今回の追加オークションでは応札不足により、需要曲線と供給曲線が交差しなかったため、供給曲線の終端の直上に位置する需要曲線上の点を「仮想交点」とし、約定処理での「交点」は「仮想交点」が用いられた。
今回の追加オークションにおいて、需要曲線と供給曲線の交点(今回は仮想交点)における全国の「供給信頼度」は0.088kWh/kW・年となった。供給信頼度とは需要1kWあたりの年間供給力不足電力量(kWh/kW・年)の期待値(EUE)を表す指標であり、この数値が大きいほど停電量(停電の可能性)が大きいことを意味している。
表5のように、全国の供給信頼度を下回る(数値は0.088を上回る)北海道が不足ブロック(エリア)となったが、追加できる電源がないため、不足状態のまま約定処理を終了した。

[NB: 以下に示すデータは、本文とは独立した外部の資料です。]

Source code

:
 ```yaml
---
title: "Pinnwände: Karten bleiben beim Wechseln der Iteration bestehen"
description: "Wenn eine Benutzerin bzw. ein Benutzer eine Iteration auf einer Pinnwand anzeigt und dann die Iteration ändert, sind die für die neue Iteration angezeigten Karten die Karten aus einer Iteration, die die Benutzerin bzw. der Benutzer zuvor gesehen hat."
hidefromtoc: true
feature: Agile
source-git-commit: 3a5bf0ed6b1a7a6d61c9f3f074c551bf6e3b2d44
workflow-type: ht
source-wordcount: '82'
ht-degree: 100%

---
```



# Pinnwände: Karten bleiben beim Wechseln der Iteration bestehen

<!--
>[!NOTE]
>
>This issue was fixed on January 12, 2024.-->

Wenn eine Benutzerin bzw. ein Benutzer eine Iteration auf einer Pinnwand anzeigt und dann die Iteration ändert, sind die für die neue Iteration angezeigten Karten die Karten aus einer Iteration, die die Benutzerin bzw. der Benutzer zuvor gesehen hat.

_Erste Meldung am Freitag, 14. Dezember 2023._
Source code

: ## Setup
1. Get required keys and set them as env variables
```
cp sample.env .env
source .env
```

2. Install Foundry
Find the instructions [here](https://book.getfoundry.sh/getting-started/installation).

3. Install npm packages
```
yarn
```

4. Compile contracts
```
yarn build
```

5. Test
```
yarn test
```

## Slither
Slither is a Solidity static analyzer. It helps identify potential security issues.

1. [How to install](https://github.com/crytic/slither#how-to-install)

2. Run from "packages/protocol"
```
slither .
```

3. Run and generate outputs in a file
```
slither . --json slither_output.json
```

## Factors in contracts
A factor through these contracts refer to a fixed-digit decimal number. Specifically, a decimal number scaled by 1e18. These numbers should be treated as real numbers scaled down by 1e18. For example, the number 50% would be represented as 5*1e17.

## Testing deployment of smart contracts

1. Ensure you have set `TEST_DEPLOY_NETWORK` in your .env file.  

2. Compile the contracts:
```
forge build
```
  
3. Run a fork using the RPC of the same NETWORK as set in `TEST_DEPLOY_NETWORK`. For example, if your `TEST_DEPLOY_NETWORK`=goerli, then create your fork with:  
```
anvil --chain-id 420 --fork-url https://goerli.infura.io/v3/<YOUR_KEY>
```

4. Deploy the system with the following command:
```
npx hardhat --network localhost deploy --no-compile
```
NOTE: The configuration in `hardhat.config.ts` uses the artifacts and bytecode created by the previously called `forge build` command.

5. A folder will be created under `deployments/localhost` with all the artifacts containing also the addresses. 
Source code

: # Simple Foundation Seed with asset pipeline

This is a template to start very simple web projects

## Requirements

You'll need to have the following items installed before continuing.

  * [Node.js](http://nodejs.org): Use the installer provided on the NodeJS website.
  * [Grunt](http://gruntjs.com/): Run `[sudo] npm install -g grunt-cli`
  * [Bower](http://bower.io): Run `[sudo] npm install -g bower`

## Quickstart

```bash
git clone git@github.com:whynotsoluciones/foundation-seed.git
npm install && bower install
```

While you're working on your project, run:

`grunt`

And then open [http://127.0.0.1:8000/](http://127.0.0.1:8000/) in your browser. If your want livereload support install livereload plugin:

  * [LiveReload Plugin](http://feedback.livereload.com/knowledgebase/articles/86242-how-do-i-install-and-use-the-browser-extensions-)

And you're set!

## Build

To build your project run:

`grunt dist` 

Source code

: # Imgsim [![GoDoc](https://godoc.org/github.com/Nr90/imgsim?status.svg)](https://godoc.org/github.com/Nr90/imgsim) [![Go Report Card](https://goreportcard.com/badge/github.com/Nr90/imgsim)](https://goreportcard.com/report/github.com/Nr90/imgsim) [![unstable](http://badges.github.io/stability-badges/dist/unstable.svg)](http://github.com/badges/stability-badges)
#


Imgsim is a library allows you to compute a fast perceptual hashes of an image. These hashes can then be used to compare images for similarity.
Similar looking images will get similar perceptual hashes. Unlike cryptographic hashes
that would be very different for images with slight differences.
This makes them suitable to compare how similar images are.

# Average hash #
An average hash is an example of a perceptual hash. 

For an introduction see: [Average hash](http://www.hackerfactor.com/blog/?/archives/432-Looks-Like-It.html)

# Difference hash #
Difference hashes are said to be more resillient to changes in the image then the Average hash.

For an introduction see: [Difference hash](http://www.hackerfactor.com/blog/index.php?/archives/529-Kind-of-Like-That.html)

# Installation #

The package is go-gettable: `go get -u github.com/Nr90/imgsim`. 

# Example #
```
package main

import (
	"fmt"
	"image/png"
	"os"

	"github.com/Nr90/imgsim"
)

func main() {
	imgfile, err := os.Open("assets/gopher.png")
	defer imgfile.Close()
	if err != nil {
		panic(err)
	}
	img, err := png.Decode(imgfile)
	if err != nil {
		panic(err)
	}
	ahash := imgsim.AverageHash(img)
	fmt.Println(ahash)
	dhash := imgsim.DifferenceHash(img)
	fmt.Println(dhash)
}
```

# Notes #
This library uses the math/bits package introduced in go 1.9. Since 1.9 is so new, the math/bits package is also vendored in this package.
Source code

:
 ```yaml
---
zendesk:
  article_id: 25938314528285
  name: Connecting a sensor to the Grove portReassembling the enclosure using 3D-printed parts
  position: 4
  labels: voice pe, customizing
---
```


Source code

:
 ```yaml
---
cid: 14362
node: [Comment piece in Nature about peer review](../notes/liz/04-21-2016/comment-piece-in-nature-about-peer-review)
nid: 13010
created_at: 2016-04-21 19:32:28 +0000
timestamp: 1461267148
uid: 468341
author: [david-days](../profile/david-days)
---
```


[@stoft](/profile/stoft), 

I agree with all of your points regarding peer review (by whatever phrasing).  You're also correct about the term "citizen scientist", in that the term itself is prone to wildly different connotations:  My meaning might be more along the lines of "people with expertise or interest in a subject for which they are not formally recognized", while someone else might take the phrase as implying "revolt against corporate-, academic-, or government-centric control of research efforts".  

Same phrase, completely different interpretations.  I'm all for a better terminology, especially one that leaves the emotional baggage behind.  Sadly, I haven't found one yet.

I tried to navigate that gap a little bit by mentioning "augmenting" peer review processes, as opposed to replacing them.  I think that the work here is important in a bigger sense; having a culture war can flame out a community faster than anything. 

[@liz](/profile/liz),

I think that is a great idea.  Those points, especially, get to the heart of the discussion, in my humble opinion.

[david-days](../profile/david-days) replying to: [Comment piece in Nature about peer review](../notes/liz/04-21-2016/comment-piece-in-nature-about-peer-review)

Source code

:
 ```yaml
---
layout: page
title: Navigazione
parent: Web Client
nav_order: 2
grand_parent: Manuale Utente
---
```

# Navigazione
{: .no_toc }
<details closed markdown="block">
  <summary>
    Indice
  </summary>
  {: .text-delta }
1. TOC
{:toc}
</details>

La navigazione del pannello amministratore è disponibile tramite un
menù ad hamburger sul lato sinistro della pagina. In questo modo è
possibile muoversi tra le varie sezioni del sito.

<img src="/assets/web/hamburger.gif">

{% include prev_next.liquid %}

追加オークションの応札容量は全国合計で458万kWであり、昨年度の追加オークションの応札容量988万kWと比べて大きく減少した。応札容量を電源等の区分別に見ると、安定電源が369万kW(80.5%)、変動電源(単独)が5万kW(1.1%)、変動電源(アグリゲート)が37万kW(8.1%)、発動指令電源が47万kW(10.3%)であった。
すべてのエリア、すべての電源等区分において、落札率は100%であった。なお、2023年度メインオークション(実需給2027年度)の落札率は97.6%、昨年の追加オークション(対象実需給年度:2026年度)の落札率は84.0%であった。